On January 23, 2023, the Company issued a public press release (the “Press Release”)—of which the Agent and Purchasers were not made aware prior to its issuance— asserting that the Company had reached a deal to sell its principal assets, KNLA-CD and KNET-CD, Los Angeles, and KVVV-LD Houston for an undisclosed sales price. These assets constitute a substantial portion of the Agent’s and Purchasers’ Collateral and the sale of these assets, without the Agent’s and Purchasers’ consent is in plain contravention of the Transaction Documents. Further, as a result of the Company’s Press Release indicating its intention to sell certain of the Stations, the Agent has learned that certain contract counterparties have cancelled their contracts with one or more of these Stations causing irreparable harm and damages to the Collateral.
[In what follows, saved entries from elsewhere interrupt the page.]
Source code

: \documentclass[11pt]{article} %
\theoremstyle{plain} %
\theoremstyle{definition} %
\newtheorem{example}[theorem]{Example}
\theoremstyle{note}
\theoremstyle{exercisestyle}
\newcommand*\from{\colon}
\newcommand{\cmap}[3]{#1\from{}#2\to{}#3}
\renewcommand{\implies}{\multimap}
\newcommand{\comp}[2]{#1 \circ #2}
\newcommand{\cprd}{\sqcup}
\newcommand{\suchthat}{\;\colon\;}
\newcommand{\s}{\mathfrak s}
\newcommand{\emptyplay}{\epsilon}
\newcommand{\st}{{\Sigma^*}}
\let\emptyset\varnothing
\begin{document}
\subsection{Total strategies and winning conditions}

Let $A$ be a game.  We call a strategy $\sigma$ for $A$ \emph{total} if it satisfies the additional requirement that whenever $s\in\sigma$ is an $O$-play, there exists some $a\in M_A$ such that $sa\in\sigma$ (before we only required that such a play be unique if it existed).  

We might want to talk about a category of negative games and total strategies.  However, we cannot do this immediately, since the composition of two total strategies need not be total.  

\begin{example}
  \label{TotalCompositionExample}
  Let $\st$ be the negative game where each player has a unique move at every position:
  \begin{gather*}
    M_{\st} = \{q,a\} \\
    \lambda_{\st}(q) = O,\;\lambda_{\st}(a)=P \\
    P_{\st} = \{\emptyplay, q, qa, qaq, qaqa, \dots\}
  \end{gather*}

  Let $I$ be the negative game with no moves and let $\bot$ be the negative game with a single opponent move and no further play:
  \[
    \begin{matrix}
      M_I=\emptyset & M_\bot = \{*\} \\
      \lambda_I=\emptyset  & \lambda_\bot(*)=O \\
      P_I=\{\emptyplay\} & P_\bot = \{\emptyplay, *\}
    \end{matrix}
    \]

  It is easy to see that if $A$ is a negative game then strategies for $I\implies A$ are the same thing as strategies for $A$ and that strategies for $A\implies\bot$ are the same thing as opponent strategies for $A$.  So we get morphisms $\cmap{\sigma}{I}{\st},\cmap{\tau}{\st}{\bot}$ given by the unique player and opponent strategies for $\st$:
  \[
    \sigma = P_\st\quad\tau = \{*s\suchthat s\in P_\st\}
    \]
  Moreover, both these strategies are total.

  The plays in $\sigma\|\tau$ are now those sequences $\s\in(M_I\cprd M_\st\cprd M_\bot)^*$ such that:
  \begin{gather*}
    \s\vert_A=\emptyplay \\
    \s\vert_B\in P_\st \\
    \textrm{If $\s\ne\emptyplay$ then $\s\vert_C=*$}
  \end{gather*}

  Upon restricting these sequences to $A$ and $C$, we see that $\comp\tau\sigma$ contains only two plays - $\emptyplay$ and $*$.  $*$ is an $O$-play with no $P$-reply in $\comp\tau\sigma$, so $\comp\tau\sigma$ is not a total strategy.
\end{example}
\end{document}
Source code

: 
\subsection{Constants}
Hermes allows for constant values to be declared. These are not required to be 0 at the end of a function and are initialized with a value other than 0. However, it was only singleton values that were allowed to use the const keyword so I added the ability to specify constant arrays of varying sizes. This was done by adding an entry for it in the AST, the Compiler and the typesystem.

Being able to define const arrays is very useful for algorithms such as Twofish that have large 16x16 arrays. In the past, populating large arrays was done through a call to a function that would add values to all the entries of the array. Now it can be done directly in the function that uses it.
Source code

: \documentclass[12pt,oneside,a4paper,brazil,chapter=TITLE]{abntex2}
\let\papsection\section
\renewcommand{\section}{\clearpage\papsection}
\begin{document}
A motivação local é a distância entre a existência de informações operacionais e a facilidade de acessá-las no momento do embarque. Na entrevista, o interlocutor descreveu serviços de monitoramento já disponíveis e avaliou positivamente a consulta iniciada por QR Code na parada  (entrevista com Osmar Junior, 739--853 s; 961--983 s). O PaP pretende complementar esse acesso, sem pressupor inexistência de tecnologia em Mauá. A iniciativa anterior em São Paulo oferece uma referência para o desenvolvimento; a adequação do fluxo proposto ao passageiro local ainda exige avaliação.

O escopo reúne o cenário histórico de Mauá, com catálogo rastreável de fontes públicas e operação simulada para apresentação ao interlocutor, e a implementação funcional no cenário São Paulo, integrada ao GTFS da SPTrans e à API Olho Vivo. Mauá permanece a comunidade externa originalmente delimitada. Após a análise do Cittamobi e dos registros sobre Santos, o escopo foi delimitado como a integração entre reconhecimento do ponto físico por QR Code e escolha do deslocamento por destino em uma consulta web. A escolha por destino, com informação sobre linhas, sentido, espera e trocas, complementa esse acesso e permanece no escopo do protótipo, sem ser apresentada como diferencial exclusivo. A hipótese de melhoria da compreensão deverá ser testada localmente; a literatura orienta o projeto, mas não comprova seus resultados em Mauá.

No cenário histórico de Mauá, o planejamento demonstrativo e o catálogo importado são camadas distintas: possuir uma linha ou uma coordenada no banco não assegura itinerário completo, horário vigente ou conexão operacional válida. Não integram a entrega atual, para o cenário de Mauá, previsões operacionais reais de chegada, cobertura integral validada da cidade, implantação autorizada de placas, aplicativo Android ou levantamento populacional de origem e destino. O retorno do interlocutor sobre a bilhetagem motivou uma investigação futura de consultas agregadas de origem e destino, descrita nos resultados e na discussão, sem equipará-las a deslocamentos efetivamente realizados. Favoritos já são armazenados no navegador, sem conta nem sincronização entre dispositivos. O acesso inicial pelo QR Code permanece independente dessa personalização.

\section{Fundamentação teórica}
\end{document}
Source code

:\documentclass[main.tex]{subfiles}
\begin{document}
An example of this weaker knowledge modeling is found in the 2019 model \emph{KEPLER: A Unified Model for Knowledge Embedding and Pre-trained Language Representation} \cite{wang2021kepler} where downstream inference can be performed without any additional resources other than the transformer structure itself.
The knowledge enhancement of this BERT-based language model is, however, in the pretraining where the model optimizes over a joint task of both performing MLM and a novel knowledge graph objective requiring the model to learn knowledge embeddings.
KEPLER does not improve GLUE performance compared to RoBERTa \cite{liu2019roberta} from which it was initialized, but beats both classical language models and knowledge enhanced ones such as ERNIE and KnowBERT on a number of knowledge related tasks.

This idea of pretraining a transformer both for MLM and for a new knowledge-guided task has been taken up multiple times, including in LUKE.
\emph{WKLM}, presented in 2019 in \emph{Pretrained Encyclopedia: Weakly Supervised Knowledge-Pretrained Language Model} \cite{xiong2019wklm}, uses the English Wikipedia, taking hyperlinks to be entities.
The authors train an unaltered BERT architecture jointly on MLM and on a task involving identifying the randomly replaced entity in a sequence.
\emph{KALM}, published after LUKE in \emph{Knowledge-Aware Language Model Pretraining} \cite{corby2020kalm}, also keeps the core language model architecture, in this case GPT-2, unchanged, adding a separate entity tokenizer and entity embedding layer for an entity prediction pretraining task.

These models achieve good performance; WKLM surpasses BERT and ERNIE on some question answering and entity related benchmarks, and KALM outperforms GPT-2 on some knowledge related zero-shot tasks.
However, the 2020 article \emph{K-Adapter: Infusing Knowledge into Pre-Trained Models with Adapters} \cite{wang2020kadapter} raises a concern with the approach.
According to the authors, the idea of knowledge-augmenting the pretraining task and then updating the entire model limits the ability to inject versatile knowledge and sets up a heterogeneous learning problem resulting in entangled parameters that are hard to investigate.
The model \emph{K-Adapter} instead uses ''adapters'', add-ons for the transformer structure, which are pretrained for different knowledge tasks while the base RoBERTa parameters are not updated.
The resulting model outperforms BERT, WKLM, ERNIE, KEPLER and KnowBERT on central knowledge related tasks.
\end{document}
In light of the Company’s public notice of their intent to materially breach the terms of the Transaction Documents through the sale of Collateral without the Agent and Purchases’ consent, the Agent and Purchasers must exercise their rights and remedies against the Company, Sovryn, the Limited Guarantors, and the Pledgors under the Notes, Security Agreement, Limited Guaranty, Limited Pledge Agreement, and affiliated documents to protect their Collateral.

 

As you know, pursuant to Section 19(e) of the Security Agreement, it is the express intention of the parties thereto that:

 

Each Debtor hereby (i) agrees to consent to any such involuntary transfer of control upon the written request of the Agent after and during the continuance of an Event of Default, and (ii) without limiting any rights of the Agent under this Agreement, authorizes the Agent to nominate a trustee or receiver to assume, upon receipt of all necessary judicial, FCC or other governmental authority consents or approvals, control of or ownership of any or all of the FCC Licenses, related property and other licenses, certificates, approvals and permits and other Collateral, in order to effectuate the transactions contemplated in this Section 19. Such trustee or receiver shall have all the rights and powers as provided to it by applicable law or court order, or to the Agent under this Agreement and the other Transaction Documents, including the rights to seek from the FCC an involuntary assignment of any such FCC License and other assets for the purpose of seeking a bona fide purchaser to whom control will ultimately be assigned, subject to prior FCC consent. Each Debtor shall cooperate fully in obtaining the consent of the FCC and the approval or consent of each other governmental authority required to effectuate the foregoing.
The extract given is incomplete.